Directions for this task >>
The lines you return must be all those in the data that hold the string "правила".

+++ Data supplied

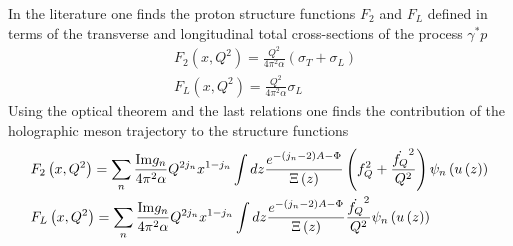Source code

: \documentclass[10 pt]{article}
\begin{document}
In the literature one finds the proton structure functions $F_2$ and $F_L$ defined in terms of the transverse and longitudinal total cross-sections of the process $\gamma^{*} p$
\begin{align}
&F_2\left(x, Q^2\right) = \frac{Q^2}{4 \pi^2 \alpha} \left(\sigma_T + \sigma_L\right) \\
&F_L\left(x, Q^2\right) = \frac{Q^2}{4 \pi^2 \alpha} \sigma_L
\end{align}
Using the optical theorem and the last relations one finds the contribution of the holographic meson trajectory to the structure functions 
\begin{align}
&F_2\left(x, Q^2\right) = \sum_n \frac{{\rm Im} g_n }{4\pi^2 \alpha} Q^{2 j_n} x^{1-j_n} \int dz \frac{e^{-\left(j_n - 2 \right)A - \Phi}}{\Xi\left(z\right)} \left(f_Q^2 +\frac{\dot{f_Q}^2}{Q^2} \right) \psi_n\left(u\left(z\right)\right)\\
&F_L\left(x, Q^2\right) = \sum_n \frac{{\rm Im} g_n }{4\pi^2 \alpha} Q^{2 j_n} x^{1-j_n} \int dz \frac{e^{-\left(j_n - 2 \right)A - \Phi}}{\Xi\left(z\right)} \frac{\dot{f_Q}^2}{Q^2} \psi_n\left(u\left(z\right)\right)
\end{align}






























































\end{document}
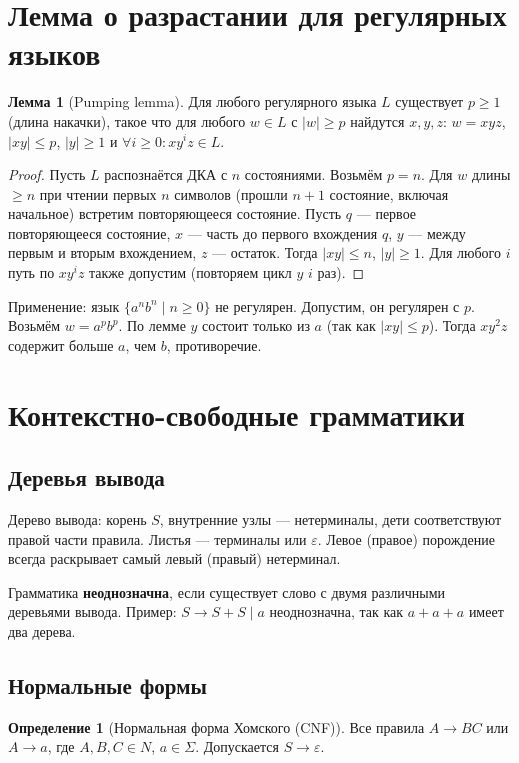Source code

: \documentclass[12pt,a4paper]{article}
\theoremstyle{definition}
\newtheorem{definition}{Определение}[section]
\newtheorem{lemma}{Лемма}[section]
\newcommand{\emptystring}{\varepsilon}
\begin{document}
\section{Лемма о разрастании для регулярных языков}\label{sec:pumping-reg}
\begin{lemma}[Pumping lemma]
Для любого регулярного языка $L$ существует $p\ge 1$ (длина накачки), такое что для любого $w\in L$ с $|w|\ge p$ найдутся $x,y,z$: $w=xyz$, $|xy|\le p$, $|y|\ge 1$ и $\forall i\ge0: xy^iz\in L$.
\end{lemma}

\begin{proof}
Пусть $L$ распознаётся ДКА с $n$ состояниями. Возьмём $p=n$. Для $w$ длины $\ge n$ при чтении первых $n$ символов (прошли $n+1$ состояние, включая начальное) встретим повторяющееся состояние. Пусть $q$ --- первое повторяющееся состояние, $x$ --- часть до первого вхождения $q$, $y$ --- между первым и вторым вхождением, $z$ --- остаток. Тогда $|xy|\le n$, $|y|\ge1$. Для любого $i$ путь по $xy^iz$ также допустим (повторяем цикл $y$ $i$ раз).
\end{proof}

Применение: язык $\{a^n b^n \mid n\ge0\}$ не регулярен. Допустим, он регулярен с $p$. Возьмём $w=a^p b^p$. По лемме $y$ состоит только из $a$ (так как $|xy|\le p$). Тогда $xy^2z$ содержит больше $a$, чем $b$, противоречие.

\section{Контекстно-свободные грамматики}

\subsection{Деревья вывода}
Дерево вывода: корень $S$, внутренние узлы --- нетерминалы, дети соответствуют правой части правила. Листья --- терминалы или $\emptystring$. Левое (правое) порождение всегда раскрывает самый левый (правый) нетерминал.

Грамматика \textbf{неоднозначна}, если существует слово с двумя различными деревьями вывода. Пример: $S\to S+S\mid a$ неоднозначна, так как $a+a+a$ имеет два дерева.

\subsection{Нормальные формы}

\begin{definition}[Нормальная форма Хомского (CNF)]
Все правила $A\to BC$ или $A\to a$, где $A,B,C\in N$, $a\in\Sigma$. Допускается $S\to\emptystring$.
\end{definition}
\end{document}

++++++

Response below >>
Дерево вывода: корень $S$, внутренние узлы --- нетерминалы, дети соответствуют правой части правила. Листья --- терминалы или $\emptystring$. Левое (правое) порождение всегда раскрывает самый левый (правый) нетерминал.
Все правила $A\to BC$ или $A\to a$, где $A,B,C\in N$, $a\in\Sigma$. Допускается $S\to\emptystring$.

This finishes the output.